----- Input data
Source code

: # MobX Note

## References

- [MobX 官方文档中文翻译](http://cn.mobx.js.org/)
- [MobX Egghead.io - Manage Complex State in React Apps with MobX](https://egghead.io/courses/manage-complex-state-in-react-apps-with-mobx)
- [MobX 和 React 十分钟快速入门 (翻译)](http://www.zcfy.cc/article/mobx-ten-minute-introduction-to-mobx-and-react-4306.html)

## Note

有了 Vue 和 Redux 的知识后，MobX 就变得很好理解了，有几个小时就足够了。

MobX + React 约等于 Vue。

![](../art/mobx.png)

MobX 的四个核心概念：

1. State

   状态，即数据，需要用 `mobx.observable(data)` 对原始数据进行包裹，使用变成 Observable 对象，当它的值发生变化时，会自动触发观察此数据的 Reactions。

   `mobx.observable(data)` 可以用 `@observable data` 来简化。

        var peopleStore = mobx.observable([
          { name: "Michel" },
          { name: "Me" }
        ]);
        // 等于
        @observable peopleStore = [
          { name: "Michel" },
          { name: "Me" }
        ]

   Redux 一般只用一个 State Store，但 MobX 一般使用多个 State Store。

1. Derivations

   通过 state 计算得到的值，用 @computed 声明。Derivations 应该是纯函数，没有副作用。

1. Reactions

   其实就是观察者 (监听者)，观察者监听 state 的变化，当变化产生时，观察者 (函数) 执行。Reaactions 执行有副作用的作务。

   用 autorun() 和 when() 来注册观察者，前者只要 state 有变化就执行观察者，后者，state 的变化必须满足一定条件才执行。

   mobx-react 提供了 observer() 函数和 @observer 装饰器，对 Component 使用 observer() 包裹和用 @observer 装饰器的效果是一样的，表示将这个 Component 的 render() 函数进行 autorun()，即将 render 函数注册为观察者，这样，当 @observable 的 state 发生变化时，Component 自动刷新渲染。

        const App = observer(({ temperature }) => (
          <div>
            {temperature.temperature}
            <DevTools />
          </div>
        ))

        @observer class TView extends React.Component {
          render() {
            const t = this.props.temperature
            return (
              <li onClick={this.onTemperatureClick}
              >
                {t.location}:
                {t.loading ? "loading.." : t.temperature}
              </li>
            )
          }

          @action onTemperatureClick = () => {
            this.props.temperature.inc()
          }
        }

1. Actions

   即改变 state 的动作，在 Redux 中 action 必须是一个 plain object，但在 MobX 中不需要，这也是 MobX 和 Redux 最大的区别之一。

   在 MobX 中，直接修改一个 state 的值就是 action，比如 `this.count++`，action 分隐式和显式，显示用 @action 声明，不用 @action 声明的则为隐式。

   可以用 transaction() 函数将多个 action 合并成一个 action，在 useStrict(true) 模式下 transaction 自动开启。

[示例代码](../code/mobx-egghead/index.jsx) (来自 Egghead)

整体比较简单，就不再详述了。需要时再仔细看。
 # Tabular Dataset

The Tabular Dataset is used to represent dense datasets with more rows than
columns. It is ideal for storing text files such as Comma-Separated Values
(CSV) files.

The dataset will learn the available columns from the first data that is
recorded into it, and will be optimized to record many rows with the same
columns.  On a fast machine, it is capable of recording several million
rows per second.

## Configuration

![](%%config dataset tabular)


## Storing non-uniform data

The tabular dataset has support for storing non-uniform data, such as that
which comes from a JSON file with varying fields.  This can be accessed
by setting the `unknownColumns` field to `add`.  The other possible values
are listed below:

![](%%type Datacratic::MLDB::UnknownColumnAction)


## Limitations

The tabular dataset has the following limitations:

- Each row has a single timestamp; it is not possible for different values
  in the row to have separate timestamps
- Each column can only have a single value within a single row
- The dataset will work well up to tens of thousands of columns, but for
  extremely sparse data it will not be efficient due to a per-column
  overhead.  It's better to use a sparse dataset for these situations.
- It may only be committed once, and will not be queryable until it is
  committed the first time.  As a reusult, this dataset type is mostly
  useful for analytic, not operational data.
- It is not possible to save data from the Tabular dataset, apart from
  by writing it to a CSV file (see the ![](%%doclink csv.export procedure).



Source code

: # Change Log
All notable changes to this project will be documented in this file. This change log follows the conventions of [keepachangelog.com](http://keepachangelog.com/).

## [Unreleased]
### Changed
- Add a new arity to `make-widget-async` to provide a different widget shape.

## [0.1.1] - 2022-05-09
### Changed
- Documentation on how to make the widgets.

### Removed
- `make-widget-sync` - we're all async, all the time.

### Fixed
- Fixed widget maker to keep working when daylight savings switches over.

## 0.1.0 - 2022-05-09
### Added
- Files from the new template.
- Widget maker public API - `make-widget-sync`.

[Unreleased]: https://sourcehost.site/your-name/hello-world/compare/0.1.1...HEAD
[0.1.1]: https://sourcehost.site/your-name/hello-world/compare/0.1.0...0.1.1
----------
**Task to complete**
Your reply needs to reproduce all of the listing exactly.

**Answer to the exercise**
Source code

: # MobX Note

## References

- [MobX 官方文档中文翻译](http://cn.mobx.js.org/)
- [MobX Egghead.io - Manage Complex State in React Apps with MobX](https://egghead.io/courses/manage-complex-state-in-react-apps-with-mobx)
- [MobX 和 React 十分钟快速入门 (翻译)](http://www.zcfy.cc/article/mobx-ten-minute-introduction-to-mobx-and-react-4306.html)

## Note

有了 Vue 和 Redux 的知识后，MobX 就变得很好理解了，有几个小时就足够了。

MobX + React 约等于 Vue。

![](../art/mobx.png)

MobX 的四个核心概念：

1. State

   状态，即数据，需要用 `mobx.observable(data)` 对原始数据进行包裹，使用变成 Observable 对象，当它的值发生变化时，会自动触发观察此数据的 Reactions。

   `mobx.observable(data)` 可以用 `@observable data` 来简化。

        var peopleStore = mobx.observable([
          { name: "Michel" },
          { name: "Me" }
        ]);
        // 等于
        @observable peopleStore = [
          { name: "Michel" },
          { name: "Me" }
        ]

   Redux 一般只用一个 State Store，但 MobX 一般使用多个 State Store。

1. Derivations

   通过 state 计算得到的值，用 @computed 声明。Derivations 应该是纯函数，没有副作用。

1. Reactions

   其实就是观察者 (监听者)，观察者监听 state 的变化，当变化产生时，观察者 (函数) 执行。Reaactions 执行有副作用的作务。

   用 autorun() 和 when() 来注册观察者，前者只要 state 有变化就执行观察者，后者，state 的变化必须满足一定条件才执行。

   mobx-react 提供了 observer() 函数和 @observer 装饰器，对 Component 使用 observer() 包裹和用 @observer 装饰器的效果是一样的，表示将这个 Component 的 render() 函数进行 autorun()，即将 render 函数注册为观察者，这样，当 @observable 的 state 发生变化时，Component 自动刷新渲染。

        const App = observer(({ temperature }) => (
          <div>
            {temperature.temperature}
            <DevTools />
          </div>
        ))

        @observer class TView extends React.Component {
          render() {
            const t = this.props.temperature
            return (
              <li onClick={this.onTemperatureClick}
              >
                {t.location}:
                {t.loading ? "loading.." : t.temperature}
              </li>
            )
          }

          @action onTemperatureClick = () => {
            this.props.temperature.inc()
          }
        }

1. Actions

   即改变 state 的动作，在 Redux 中 action 必须是一个 plain object，但在 MobX 中不需要，这也是 MobX 和 Redux 最大的区别之一。

   在 MobX 中，直接修改一个 state 的值就是 action，比如 `this.count++`，action 分隐式和显式，显示用 @action 声明，不用 @action 声明的则为隐式。

   可以用 transaction() 函数将多个 action 合并成一个 action，在 useStrict(true) 模式下 transaction 自动开启。

[示例代码](../code/mobx-egghead/index.jsx) (来自 Egghead)

整体比较简单，就不再详述了。需要时再仔细看。
 # Tabular Dataset

The Tabular Dataset is used to represent dense datasets with more rows than
columns. It is ideal for storing text files such as Comma-Separated Values
(CSV) files.

The dataset will learn the available columns from the first data that is
recorded into it, and will be optimized to record many rows with the same
columns.  On a fast machine, it is capable of recording several million
rows per second.

## Configuration

![](%%config dataset tabular)


## Storing non-uniform data

The tabular dataset has support for storing non-uniform data, such as that
which comes from a JSON file with varying fields.  This can be accessed
by setting the `unknownColumns` field to `add`.  The other possible values
are listed below:

![](%%type Datacratic::MLDB::UnknownColumnAction)


## Limitations

The tabular dataset has the following limitations:

- Each row has a single timestamp; it is not possible for different values
  in the row to have separate timestamps
- Each column can only have a single value within a single row
- The dataset will work well up to tens of thousands of columns, but for
  extremely sparse data it will not be efficient due to a per-column
  overhead.  It's better to use a sparse dataset for these situations.
- It may only be committed once, and will not be queryable until it is
  committed the first time.  As a reusult, this dataset type is mostly
  useful for analytic, not operational data.
- It is not possible to save data from the Tabular dataset, apart from
  by writing it to a CSV file (see the ![](%%doclink csv.export procedure).



Source code

: # Change Log
All notable changes to this project will be documented in this file. This change log follows the conventions of [keepachangelog.com](http://keepachangelog.com/).

## [Unreleased]
### Changed
- Add a new arity to `make-widget-async` to provide a different widget shape.

## [0.1.1] - 2022-05-09
### Changed
- Documentation on how to make the widgets.

### Removed
- `make-widget-sync` - we're all async, all the time.

### Fixed
- Fixed widget maker to keep working when daylight savings switches over.

## 0.1.0 - 2022-05-09
### Added
- Files from the new template.
- Widget maker public API - `make-widget-sync`.

[Unreleased]: https://sourcehost.site/your-name/hello-world/compare/0.1.1...HEAD
[0.1.1]: https://sourcehost.site/your-name/hello-world/compare/0.1.0...0.1.1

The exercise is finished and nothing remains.